Every entry that appears below is to be output exactly.

[[ Dataset entries, beginning ]]

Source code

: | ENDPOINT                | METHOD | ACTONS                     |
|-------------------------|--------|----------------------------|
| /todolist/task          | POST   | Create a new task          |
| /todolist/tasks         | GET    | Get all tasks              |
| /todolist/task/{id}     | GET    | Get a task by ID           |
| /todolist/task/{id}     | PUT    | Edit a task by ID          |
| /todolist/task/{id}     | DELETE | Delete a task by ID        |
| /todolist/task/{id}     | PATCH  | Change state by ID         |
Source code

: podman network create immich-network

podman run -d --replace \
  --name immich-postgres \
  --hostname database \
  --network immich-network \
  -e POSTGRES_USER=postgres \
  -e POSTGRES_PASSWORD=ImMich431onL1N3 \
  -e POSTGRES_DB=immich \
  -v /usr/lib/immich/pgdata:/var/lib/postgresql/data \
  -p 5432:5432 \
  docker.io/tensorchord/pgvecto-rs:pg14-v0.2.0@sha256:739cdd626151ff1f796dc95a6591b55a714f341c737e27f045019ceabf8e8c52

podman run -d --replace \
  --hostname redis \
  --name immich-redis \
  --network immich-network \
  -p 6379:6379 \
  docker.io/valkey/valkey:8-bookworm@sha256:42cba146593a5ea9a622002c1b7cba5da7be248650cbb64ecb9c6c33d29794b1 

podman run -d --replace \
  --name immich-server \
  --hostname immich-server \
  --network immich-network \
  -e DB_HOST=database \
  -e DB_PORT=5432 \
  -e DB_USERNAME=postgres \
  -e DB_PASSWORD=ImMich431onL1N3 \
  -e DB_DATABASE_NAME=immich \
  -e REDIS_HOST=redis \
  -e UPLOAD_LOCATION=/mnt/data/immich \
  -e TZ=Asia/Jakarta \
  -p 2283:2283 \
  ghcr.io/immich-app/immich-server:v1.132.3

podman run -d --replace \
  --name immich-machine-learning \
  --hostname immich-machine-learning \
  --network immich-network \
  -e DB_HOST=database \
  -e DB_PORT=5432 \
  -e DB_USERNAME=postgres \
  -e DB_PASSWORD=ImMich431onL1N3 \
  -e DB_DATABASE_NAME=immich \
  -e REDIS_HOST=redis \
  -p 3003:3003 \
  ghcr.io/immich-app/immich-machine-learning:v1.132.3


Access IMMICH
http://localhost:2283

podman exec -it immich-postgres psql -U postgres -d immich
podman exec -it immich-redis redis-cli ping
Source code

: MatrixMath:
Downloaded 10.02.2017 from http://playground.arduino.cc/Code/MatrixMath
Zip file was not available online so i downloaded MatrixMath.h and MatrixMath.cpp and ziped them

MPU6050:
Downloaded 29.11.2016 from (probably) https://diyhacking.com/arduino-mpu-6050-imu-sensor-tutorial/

[[ Dataset entries, end ]]

> _Problem solution_
Source code

: | ENDPOINT                | METHOD | ACTONS                     |
|-------------------------|--------|----------------------------|
| /todolist/task          | POST   | Create a new task          |
| /todolist/tasks         | GET    | Get all tasks              |
| /todolist/task/{id}     | GET    | Get a task by ID           |
| /todolist/task/{id}     | PUT    | Edit a task by ID          |
| /todolist/task/{id}     | DELETE | Delete a task by ID        |
| /todolist/task/{id}     | PATCH  | Change state by ID         |
Source code

: podman network create immich-network

podman run -d --replace \
  --name immich-postgres \
  --hostname database \
  --network immich-network \
  -e POSTGRES_USER=postgres \
  -e POSTGRES_PASSWORD=ImMich431onL1N3 \
  -e POSTGRES_DB=immich \
  -v /usr/lib/immich/pgdata:/var/lib/postgresql/data \
  -p 5432:5432 \
  docker.io/tensorchord/pgvecto-rs:pg14-v0.2.0@sha256:739cdd626151ff1f796dc95a6591b55a714f341c737e27f045019ceabf8e8c52

podman run -d --replace \
  --hostname redis \
  --name immich-redis \
  --network immich-network \
  -p 6379:6379 \
  docker.io/valkey/valkey:8-bookworm@sha256:42cba146593a5ea9a622002c1b7cba5da7be248650cbb64ecb9c6c33d29794b1 

podman run -d --replace \
  --name immich-server \
  --hostname immich-server \
  --network immich-network \
  -e DB_HOST=database \
  -e DB_PORT=5432 \
  -e DB_USERNAME=postgres \
  -e DB_PASSWORD=ImMich431onL1N3 \
  -e DB_DATABASE_NAME=immich \
  -e REDIS_HOST=redis \
  -e UPLOAD_LOCATION=/mnt/data/immich \
  -e TZ=Asia/Jakarta \
  -p 2283:2283 \
  ghcr.io/immich-app/immich-server:v1.132.3

podman run -d --replace \
  --name immich-machine-learning \
  --hostname immich-machine-learning \
  --network immich-network \
  -e DB_HOST=database \
  -e DB_PORT=5432 \
  -e DB_USERNAME=postgres \
  -e DB_PASSWORD=ImMich431onL1N3 \
  -e DB_DATABASE_NAME=immich \
  -e REDIS_HOST=redis \
  -p 3003:3003 \
  ghcr.io/immich-app/immich-machine-learning:v1.132.3


Access IMMICH
http://localhost:2283

podman exec -it immich-postgres psql -U postgres -d immich
podman exec -it immich-redis redis-cli ping
Source code

: MatrixMath:
Downloaded 10.02.2017 from http://playground.arduino.cc/Code/MatrixMath
Zip file was not available online so i downloaded MatrixMath.h and MatrixMath.cpp and ziped them

MPU6050:
Downloaded 29.11.2016 from (probably) https://diyhacking.com/arduino-mpu-6050-imu-sensor-tutorial/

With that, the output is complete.